TASK STATEMENT ::
Repeat, exactly as written, all of the entries, but not their pictures.

RECORDS FOR THE TASK ::
○ ○ ○
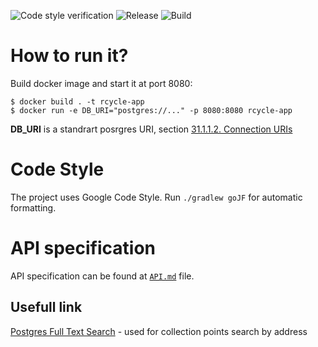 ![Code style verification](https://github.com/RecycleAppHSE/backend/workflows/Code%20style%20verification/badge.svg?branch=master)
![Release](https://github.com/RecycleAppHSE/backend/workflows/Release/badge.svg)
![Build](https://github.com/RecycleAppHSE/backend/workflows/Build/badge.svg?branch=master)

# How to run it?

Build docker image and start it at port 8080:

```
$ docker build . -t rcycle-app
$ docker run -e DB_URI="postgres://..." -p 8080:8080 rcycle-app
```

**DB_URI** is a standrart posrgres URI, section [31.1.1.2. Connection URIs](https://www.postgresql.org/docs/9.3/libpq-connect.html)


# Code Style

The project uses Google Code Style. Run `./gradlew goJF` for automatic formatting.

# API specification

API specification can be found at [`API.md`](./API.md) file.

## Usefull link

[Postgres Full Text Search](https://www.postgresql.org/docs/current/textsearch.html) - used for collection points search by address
○ ○ ○
THE COMPLETED TASK ::
 ![Code style verification](https://github.com/RecycleAppHSE/backend/workflows/Code%20style%20verification/badge.svg?branch=master)
![Release](https://github.com/RecycleAppHSE/backend/workflows/Release/badge.svg)
![Build](https://github.com/RecycleAppHSE/backend/workflows/Build/badge.svg?branch=master)

# How to run it?

Build docker image and start it at port 8080:

```
$ docker build . -t rcycle-app
$ docker run -e DB_URI="postgres://..." -p 8080:8080 rcycle-app
```

**DB_URI** is a standrart posrgres URI, section [31.1.1.2. Connection URIs](https://www.postgresql.org/docs/9.3/libpq-connect.html)


# Code Style

The project uses Google Code Style. Run `./gradlew goJF` for automatic formatting.

# API specification

API specification can be found at [`API.md`](./API.md) file.

## Usefull link

[Postgres Full Text Search](https://www.postgresql.org/docs/current/textsearch.html) - used for collection points search by address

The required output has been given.